- [Problem details]: Could every line of the data be printed exactly as it reads?

Collected data

=== Section Start ===

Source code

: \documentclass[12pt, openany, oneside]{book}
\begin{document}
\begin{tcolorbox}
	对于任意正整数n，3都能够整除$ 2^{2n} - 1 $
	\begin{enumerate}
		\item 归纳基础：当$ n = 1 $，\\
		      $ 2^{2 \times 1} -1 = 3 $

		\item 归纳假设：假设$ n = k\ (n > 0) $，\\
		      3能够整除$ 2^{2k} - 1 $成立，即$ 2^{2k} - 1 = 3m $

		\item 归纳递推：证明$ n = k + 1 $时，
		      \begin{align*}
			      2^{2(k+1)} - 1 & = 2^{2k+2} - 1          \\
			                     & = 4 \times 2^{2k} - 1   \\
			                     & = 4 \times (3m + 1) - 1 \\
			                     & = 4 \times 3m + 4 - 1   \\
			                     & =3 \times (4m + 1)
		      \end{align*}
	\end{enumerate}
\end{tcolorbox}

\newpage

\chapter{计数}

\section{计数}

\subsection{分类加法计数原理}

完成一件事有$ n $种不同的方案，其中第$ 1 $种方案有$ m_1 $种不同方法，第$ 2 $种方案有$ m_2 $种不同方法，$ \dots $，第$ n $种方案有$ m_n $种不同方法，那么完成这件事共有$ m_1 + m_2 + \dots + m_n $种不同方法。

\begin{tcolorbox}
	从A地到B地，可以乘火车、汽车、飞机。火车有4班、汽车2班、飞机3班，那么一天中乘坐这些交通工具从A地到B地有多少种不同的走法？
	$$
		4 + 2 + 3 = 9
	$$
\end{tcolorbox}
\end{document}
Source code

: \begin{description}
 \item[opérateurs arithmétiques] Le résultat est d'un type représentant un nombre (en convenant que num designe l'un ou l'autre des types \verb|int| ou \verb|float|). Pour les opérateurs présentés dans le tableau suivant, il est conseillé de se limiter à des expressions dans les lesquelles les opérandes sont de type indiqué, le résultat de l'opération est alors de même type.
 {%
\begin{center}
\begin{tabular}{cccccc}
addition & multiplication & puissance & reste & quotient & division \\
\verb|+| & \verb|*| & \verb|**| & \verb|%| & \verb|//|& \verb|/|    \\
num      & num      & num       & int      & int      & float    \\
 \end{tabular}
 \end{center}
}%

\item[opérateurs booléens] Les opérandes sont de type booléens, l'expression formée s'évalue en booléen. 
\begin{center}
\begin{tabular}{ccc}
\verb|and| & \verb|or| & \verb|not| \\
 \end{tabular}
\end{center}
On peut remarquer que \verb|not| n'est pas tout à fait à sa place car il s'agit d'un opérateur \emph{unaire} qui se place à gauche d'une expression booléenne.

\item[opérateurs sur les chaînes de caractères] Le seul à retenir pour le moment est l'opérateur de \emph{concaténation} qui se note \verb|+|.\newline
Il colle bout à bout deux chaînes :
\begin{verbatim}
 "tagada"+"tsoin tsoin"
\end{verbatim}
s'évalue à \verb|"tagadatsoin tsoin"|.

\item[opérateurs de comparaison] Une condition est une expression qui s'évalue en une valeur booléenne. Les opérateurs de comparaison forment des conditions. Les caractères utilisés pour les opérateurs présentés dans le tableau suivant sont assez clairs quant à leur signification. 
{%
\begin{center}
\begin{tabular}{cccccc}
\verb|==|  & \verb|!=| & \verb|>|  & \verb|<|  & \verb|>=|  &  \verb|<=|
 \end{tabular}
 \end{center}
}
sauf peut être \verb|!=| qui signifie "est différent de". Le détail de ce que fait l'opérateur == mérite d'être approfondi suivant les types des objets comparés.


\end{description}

=== Section End ===

- [Solution for this problem]:
Source code

: \documentclass[12pt, openany, oneside]{book}
\begin{document}
\begin{tcolorbox}
	对于任意正整数n，3都能够整除$ 2^{2n} - 1 $
	\begin{enumerate}
		\item 归纳基础：当$ n = 1 $，\\
		      $ 2^{2 \times 1} -1 = 3 $

		\item 归纳假设：假设$ n = k\ (n > 0) $，\\
		      3能够整除$ 2^{2k} - 1 $成立，即$ 2^{2k} - 1 = 3m $

		\item 归纳递推：证明$ n = k + 1 $时，
		      \begin{align*}
			      2^{2(k+1)} - 1 & = 2^{2k+2} - 1          \\
			                     & = 4 \times 2^{2k} - 1   \\
			                     & = 4 \times (3m + 1) - 1 \\
			                     & = 4 \times 3m + 4 - 1   \\
			                     & =3 \times (4m + 1)
		      \end{align*}
	\end{enumerate}
\end{tcolorbox}

\newpage

\chapter{计数}

\section{计数}

\subsection{分类加法计数原理}

完成一件事有$ n $种不同的方案，其中第$ 1 $种方案有$ m_1 $种不同方法，第$ 2 $种方案有$ m_2 $种不同方法，$ \dots $，第$ n $种方案有$ m_n $种不同方法，那么完成这件事共有$ m_1 + m_2 + \dots + m_n $种不同方法。

\begin{tcolorbox}
	从A地到B地，可以乘火车、汽车、飞机。火车有4班、汽车2班、飞机3班，那么一天中乘坐这些交通工具从A地到B地有多少种不同的走法？
	$$
		4 + 2 + 3 = 9
	$$
\end{tcolorbox}
\end{document}
Source code

: \begin{description}
 \item[opérateurs arithmétiques] Le résultat est d'un type représentant un nombre (en convenant que num designe l'un ou l'autre des types \verb|int| ou \verb|float|). Pour les opérateurs présentés dans le tableau suivant, il est conseillé de se limiter à des expressions dans les lesquelles les opérandes sont de type indiqué, le résultat de l'opération est alors de même type.
 {%
\begin{center}
\begin{tabular}{cccccc}
addition & multiplication & puissance & reste & quotient & division \\
\verb|+| & \verb|*| & \verb|**| & \verb|%| & \verb|//|& \verb|/|    \\
num      & num      & num       & int      & int      & float    \\
 \end{tabular}
 \end{center}
}%

\item[opérateurs booléens] Les opérandes sont de type booléens, l'expression formée s'évalue en booléen. 
\begin{center}
\begin{tabular}{ccc}
\verb|and| & \verb|or| & \verb|not| \\
 \end{tabular}
\end{center}
On peut remarquer que \verb|not| n'est pas tout à fait à sa place car il s'agit d'un opérateur \emph{unaire} qui se place à gauche d'une expression booléenne.

\item[opérateurs sur les chaînes de caractères] Le seul à retenir pour le moment est l'opérateur de \emph{concaténation} qui se note \verb|+|.\newline
Il colle bout à bout deux chaînes :
\begin{verbatim}
 "tagada"+"tsoin tsoin"
\end{verbatim}
s'évalue à \verb|"tagadatsoin tsoin"|.

\item[opérateurs de comparaison] Une condition est une expression qui s'évalue en une valeur booléenne. Les opérateurs de comparaison forment des conditions. Les caractères utilisés pour les opérateurs présentés dans le tableau suivant sont assez clairs quant à leur signification. 
{%
\begin{center}
\begin{tabular}{cccccc}
\verb|==|  & \verb|!=| & \verb|>|  & \verb|<|  & \verb|>=|  &  \verb|<=|
 \end{tabular}
 \end{center}
}
sauf peut être \verb|!=| qui signifie "est différent de". Le détail de ce que fait l'opérateur == mérite d'être approfondi suivant les types des objets comparés.


\end{description}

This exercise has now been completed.